START Data shown

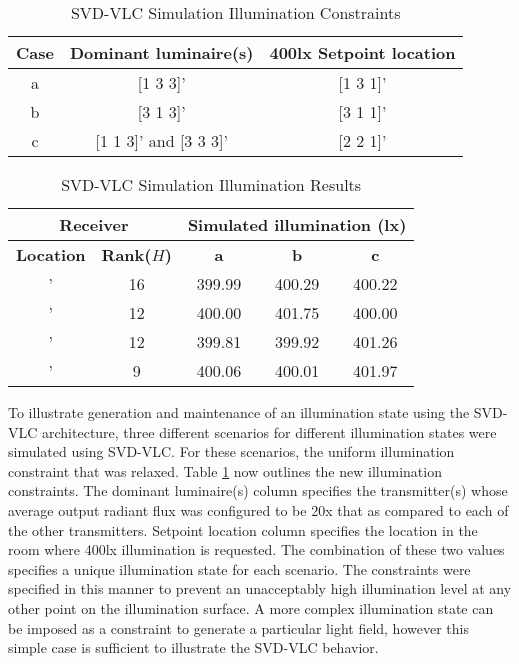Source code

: \begin{table}[!t] %
\caption{SVD-VLC Simulation Illumination Constraints}
\label{tblSimulation}
\centering
	\begin{tabular}{|c|c|c|}
		\hline
		{\bf{Case}} & \bf{Dominant luminaire(s)} & \bf{400lx Setpoint location}\\
		\hline
		a & [1 3 3]' & [1 3 1]'\\
		\hline
		b & [3 1 3]' & [3 1 1]'\\
		\hline
		c & [1 1 3]' and [3 3 3]' & [2 2 1]'\\
		\hline
	\end{tabular}
\end{table}

\begin{table}[!b] %
\caption{SVD-VLC Simulation Illumination Results}
\label{tblSimulation2}
\centering
	\begin{tabular}{|c|c|c|c|c|}
		\hline
		\multicolumn{2}{|c|}{\bf{Receiver}} & \multicolumn{3}{|c|}{\bf{Simulated illumination (lx)}}\\
		\hline
		{\bf{Location}} & {\bf{Rank($H$)}} & {\bf{a}} & {\bf{b}} & {\bf{c}}\\
		\hline
		[1.6 0.6 1.0]' & 16 & 399.99 & 400.29 & 400.22\\
		\hline
		[2.8 0.4 1.4]' & 12 & 400.00 & 401.75 & 400.00\\
		\hline
		[0.2 0.8 1.0]' & 12 & 399.81 & 399.92 & 401.26\\
		\hline
		[1.2 1.4 1.6]' & 9 & 400.06 & 400.01 & 401.97\\
		\hline
	\end{tabular}
\end{table}

To  illustrate generation and maintenance of an illumination state using the SVD-VLC architecture, three different scenarios for different illumination states were simulated using SVD-VLC. For these scenarios, the uniform illumination constraint that was relaxed. Table \ref{tblSimulation} now outlines the new illumination constraints. The dominant luminaire(s) column specifies the transmitter(s) whose average output radiant flux  was configured to be 20x that as compared to each of the other transmitters. Setpoint location column specifies the location in the room where 400lx illumination is requested. The combination of these two values specifies a unique illumination state for each scenario. The constraints were specified in this manner to prevent an unacceptably high illumination level at any other point on the illumination surface. A more complex illumination state can be imposed as a constraint to generate a particular light field, however this simple case is sufficient to illustrate the SVD-VLC behavior.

END Data shown

Task to complete:
Select every line above that contains the word "caption", and copy it.

Output for this task:
\caption{SVD-VLC Simulation Illumination Constraints}
\caption{SVD-VLC Simulation Illumination Results}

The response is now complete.